Voilà où nous en sommes. Il semble que personne ne veuille admettre sa défaite.

« Youlin, il t'aime vraiment, n'est-ce pas ? » demanda You Ran.

« You Lin… » se souvint lentement Tang Yongzi, « Il était toujours à mes côtés. Il me soutenait quand j’étais ivre, me consolait quand j’avais le cœur brisé et me remontait le moral quand j’étais triste. Je connaissais ses sentiments pour moi, mais j’ai toujours eu l’impression qu’il n’était pas à la hauteur. Alors, nous sommes restés amis. Je pensais qu’il serait toujours là pour moi, mais… un jour, il a disparu sans laisser un mot, volatilisé. »

« Si tu te concentres sur le fait de le retrouver, ce ne sera pas difficile », a dit You Ran. « La question essentielle est : veux-tu être avec lui ? »

« Je... ne sais pas. » Tang Yongzi secoua lentement la tête.

You Ran sourit sombrement en elle-même, pensant : « Enfin, quelqu'un d'autre est devenu fou d'amour. »

« Il faut que tu réfléchisses vite. Les hommes comme You Lin, qui sont pragmatiques, sont très recherchés. Il pourrait t'inviter à la fête du premier mois de son fils dans quelques jours. Ou alors, il pourrait être converti à l'homosexualité par un autre homme et faire son coming out. Même si tu te déshabillais complètement devant lui, il ne réagirait même pas. »

Sans doute surprise par la conjecture de You Ran, Tang Yongzi se leva, pinça ses lèvres rouges et ses traits délicats passèrent progressivement de l'hésitation à la détermination.

You Ran comprit que la femme mûre avait été ressuscitée. Le message sous-jacent de Tang Yongzi était clair : mon ami, peu importe le genre de démons ou de monstres que tu es, que tu sois l'Empereur de Jade ou la Reine Mère de l'Ouest, personne ne peut l'atteindre.

Tang Yongzi prit sa mallette et baissa les yeux vers You Ran, disant : « Juste un petit rappel amical : Qu Yun n'est pas une bonne personne non plus.

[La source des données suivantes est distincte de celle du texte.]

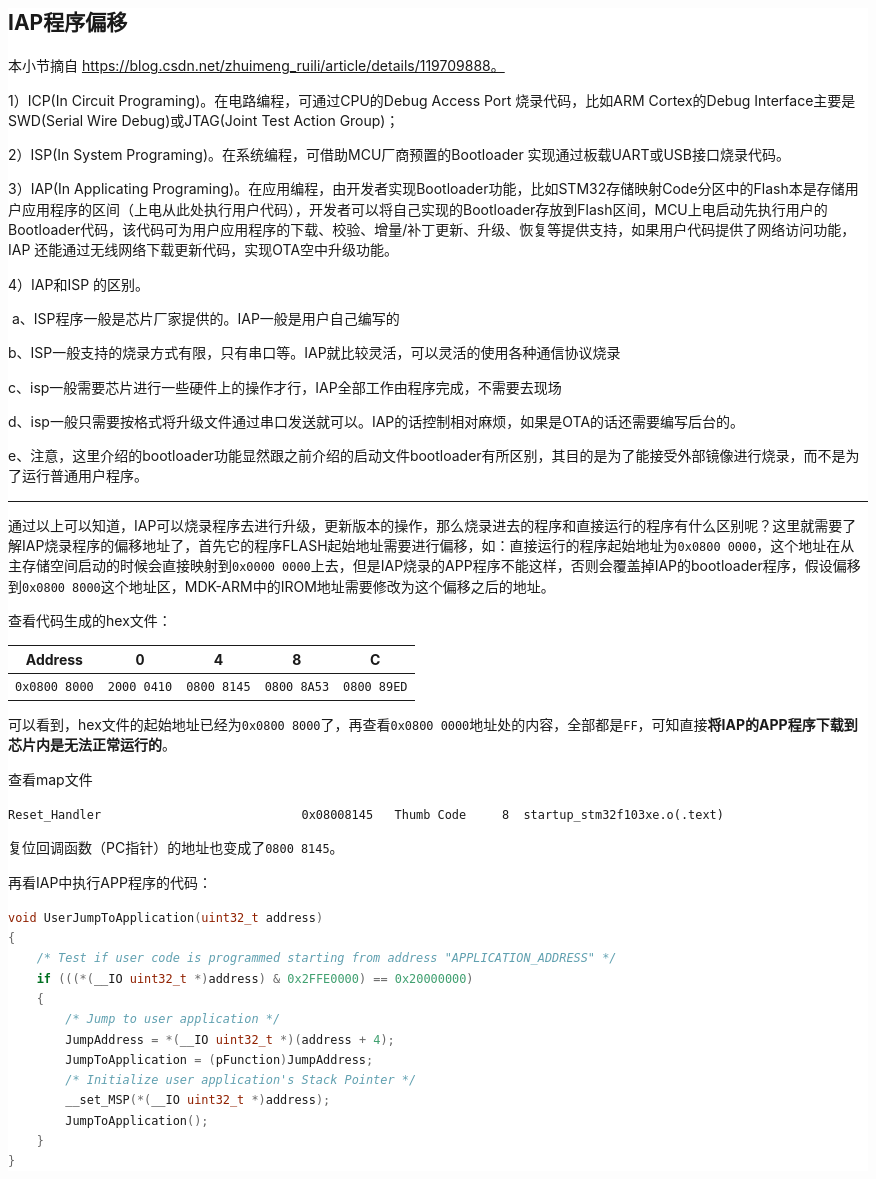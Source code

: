 ## IAP程序偏移

本小节摘自 https://blog.csdn.net/zhuimeng_ruili/article/details/119709888。

1）ICP(In Circuit Programing)。在电路编程，可通过CPU的Debug Access Port 烧录代码，比如ARM Cortex的Debug Interface主要是SWD(Serial Wire Debug)或JTAG(Joint Test Action Group)；

2）ISP(In System Programing)。在系统编程，可借助MCU厂商预置的Bootloader 实现通过板载UART或USB接口烧录代码。

3）IAP(In Applicating Programing)。在应用编程，由开发者实现Bootloader功能，比如STM32存储映射Code分区中的Flash本是存储用户应用程序的区间（上电从此处执行用户代码），开发者可以将自己实现的Bootloader存放到Flash区间，MCU上电启动先执行用户的Bootloader代码，该代码可为用户应用程序的下载、校验、增量/补丁更新、升级、恢复等提供支持，如果用户代码提供了网络访问功能，IAP 还能通过无线网络下载更新代码，实现OTA空中升级功能。

4）IAP和ISP 的区别。

​		a、ISP程序一般是芯片厂家提供的。IAP一般是用户自己编写的

​		b、ISP一般支持的烧录方式有限，只有串口等。IAP就比较灵活，可以灵活的使用各种通信协议烧录

​		c、isp一般需要芯片进行一些硬件上的操作才行，IAP全部工作由程序完成，不需要去现场

​		d、isp一般只需要按格式将升级文件通过串口发送就可以。IAP的话控制相对麻烦，如果是OTA的话还需要编写后台的。

​		e、注意，这里介绍的bootloader功能显然跟之前介绍的启动文件bootloader有所区别，其目的是为了能接受外部镜像进行烧录，而不是为了运行普通用户程序。

---

通过以上可以知道，IAP可以烧录程序去进行升级，更新版本的操作，那么烧录进去的程序和直接运行的程序有什么区别呢？这里就需要了解IAP烧录程序的偏移地址了，首先它的程序FLASH起始地址需要进行偏移，如：直接运行的程序起始地址为`0x0800 0000`，这个地址在从主存储空间启动的时候会直接映射到`0x0000 0000`上去，但是IAP烧录的APP程序不能这样，否则会覆盖掉IAP的bootloader程序，假设偏移到`0x0800 8000`这个地址区，MDK-ARM中的IROM地址需要修改为这个偏移之后的地址。

查看代码生成的hex文件：

| Address       | 0           | 4           | 8           | C           |
| ------------- | ----------- | ----------- | ----------- | ----------- |
| `0x0800 8000` | `2000 0410` | `0800 8145` | `0800 8A53` | `0800 89ED` |

可以看到，hex文件的起始地址已经为`0x0800 8000`了，再查看`0x0800 0000`地址处的内容，全部都是`FF`，可知直接**将IAP的APP程序下载到芯片内是无法正常运行的**。

查看map文件

```
Reset_Handler                            0x08008145   Thumb Code     8  startup_stm32f103xe.o(.text)
```

复位回调函数（PC指针）的地址也变成了`0800 8145`。

再看IAP中执行APP程序的代码：

```c
void UserJumpToApplication(uint32_t address)
{
    /* Test if user code is programmed starting from address "APPLICATION_ADDRESS" */
    if (((*(__IO uint32_t *)address) & 0x2FFE0000) == 0x20000000)
    {
        /* Jump to user application */
        JumpAddress = *(__IO uint32_t *)(address + 4);
        JumpToApplication = (pFunction)JumpAddress;
        /* Initialize user application's Stack Pointer */
        __set_MSP(*(__IO uint32_t *)address);
        JumpToApplication();
    }
}
```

Il y a quelque temps, il m'a délibérément demandé de le rencontrer à ton école pour te provoquer et voir si tu avais encore des sentiments pour lui. »

Il serra nonchalamment le poing ; il savait que cet homme avait de mauvaises intentions.

« Puisqu'il m'a littéralement envoyé au casse-pipe, je ne le laisserai pas s'en tirer à si bon compte », a juré Tang Yongzi.

Il hocha la tête nonchalamment, comme on pile de l'ail. « Libérez votre puissance intérieure ! Donnez tout et anéantissez-les ! Ne vous retenez pas ! »

Prenant son petit sac à main et déplaçant ses talons hauts de vingt-trois centimètres, Tang Yongzi sortit gracieusement du service.

Elle ne se retourna pas, comme si elle parlait à elle-même, mais sa voix était suffisamment claire pour que You Ran l'entende : « Être appréciée par deux personnes comme celles-ci, j'étais jalouse de toi il y a quelque temps, mais maintenant... je te plains. »

Au moins, elle est enviée. You Ran a fait de son mieux pour prendre cela comme un compliment.

Tang Yongzi n'était certainement pas quelqu'un avec qui il fallait plaisanter, et sa soi-disant vengeance fit vagabonder l'esprit de You Ran.